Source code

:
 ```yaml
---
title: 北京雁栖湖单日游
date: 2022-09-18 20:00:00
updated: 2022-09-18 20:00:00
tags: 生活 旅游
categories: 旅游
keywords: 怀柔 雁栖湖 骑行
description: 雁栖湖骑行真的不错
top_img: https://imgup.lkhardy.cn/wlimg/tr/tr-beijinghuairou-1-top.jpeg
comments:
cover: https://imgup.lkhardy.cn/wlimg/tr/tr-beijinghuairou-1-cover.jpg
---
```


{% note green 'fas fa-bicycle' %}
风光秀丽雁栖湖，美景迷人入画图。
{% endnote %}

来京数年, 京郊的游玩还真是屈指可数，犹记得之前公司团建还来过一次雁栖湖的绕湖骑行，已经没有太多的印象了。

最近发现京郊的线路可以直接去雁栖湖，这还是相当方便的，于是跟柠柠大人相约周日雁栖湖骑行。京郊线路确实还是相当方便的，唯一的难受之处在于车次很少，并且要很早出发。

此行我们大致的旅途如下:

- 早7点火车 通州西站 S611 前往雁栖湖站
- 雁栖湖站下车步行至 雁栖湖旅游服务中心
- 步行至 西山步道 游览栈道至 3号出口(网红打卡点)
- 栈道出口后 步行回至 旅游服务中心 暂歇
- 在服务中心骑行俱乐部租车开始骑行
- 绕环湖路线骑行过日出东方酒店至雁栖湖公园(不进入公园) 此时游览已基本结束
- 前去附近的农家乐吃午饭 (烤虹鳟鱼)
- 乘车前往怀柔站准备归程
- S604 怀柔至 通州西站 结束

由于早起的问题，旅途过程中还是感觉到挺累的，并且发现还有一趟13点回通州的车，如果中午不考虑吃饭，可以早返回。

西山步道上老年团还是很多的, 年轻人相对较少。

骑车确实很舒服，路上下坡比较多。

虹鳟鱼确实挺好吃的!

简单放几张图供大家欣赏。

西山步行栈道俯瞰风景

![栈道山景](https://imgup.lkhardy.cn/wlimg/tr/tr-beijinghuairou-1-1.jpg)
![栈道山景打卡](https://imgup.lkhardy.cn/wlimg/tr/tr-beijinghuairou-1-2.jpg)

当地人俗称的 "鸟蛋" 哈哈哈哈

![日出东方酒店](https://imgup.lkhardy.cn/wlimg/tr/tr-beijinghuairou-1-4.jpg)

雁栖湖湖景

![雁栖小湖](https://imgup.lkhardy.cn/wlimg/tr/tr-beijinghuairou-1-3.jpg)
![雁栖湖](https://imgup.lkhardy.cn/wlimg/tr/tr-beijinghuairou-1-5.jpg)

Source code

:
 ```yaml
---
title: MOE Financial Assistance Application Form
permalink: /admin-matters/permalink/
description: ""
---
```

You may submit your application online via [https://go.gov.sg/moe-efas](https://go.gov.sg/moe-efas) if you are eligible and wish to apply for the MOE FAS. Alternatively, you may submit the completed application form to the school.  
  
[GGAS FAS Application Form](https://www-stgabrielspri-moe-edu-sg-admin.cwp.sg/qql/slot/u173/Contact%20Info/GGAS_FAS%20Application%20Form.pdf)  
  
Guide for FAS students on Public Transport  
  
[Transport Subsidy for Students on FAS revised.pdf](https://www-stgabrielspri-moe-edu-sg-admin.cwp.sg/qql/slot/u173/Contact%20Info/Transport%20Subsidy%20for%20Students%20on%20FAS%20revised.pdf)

+++

Work to be completed
Pick out the lines above containing the word "lkhardy", then copy them.

Answer space
top_img: https://imgup.lkhardy.cn/wlimg/tr/tr-beijinghuairou-1-top.jpeg
cover: https://imgup.lkhardy.cn/wlimg/tr/tr-beijinghuairou-1-cover.jpg
![栈道山景](https://imgup.lkhardy.cn/wlimg/tr/tr-beijinghuairou-1-1.jpg)
![栈道山景打卡](https://imgup.lkhardy.cn/wlimg/tr/tr-beijinghuairou-1-2.jpg)
![日出东方酒店](https://imgup.lkhardy.cn/wlimg/tr/tr-beijinghuairou-1-4.jpg)
![雁栖小湖](https://imgup.lkhardy.cn/wlimg/tr/tr-beijinghuairou-1-3.jpg)
![雁栖湖](https://imgup.lkhardy.cn/wlimg/tr/tr-beijinghuairou-1-5.jpg)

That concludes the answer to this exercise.